Ce qu'il faut retenir
- Tariq Ramadan hospitalisé en psychiatrie en pleine audience de son procès pour viols
- L'islamologue fait face à des accusations de viols portées par plusieurs femmes entre 2009 et 2016
- Le procès se déroule en son absence, avec des preuves accablantes présentées par la partie civile
Contexte et antécédents du procès
Au cœur d'un procès retentissant, Tariq Ramadan est confronté à des allégations de viol provenant de trois femmes entre 2009 et 2016. Ces accusations ont été à l'origine de l'ouverture de ce procès qui se tient à la cour criminelle de Paris. L'affaire a débuté en octobre 2017 lorsque Henda Ayari a porté plainte pour viol, déclenchant ainsi une série d'événements judiciaires qui ont mené à ce procès.
Malgré les efforts de la défense pour reporter le procès en raison de l'hospitalisation de Tariq Ramadan, la cour a décidé de poursuivre l'audience. Les avocats de la partie civile ont présenté des preuves accablantes de la culpabilité de l'accusé, soulignant le sérieux des accusations portées à son encontre.

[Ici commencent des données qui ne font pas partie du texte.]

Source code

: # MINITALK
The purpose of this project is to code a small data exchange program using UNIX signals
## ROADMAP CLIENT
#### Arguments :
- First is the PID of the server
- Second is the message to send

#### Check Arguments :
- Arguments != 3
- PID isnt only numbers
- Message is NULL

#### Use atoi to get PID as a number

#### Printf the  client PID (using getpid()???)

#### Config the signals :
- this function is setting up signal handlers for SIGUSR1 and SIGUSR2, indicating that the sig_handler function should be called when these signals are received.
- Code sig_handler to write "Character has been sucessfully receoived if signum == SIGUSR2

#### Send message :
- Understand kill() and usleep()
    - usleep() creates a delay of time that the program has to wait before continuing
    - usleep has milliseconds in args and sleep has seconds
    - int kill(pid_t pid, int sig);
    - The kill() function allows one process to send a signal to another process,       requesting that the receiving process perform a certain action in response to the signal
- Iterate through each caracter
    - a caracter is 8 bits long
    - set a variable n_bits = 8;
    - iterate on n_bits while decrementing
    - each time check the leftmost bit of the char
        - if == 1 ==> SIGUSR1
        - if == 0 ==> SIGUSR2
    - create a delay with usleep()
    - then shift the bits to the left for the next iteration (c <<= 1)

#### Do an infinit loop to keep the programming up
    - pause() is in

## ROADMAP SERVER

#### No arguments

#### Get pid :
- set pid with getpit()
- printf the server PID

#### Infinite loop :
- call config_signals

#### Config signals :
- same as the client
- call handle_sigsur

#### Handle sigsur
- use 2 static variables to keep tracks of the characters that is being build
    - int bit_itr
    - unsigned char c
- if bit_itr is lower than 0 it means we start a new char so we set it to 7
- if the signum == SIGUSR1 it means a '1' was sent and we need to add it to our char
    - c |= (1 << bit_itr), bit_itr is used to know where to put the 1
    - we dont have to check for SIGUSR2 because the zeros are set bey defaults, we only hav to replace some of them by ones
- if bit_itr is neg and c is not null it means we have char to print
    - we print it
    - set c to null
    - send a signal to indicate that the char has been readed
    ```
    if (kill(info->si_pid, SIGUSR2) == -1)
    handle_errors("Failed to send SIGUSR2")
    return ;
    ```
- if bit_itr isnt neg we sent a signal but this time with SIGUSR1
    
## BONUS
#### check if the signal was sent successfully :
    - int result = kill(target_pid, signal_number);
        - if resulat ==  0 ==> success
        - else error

Les tentatives de report du procès
Au début du procès, Tariq Ramadan ne s'était pas présenté en raison de problèmes de santé, invoquant une poussée de sclérose en plaques. Malgré les certificats médicaux et les demandes de report, la cour a décidé de le juger par défaut, émettant un mandat d'arrêt à son encontre. Les avocats de l'islamologue ont quitté la salle d'audience en signe de protestation.
Les enjeux et les réactions
Tariq Ramadan, déjà condamné en Suisse pour des faits similaires, risque jusqu'à vingt ans de réclusion criminelle en France. Les accusations portées contre lui ont suscité de vives réactions, tant de la part des soutiens de l'islamologue que des défenseurs des victimes présumées.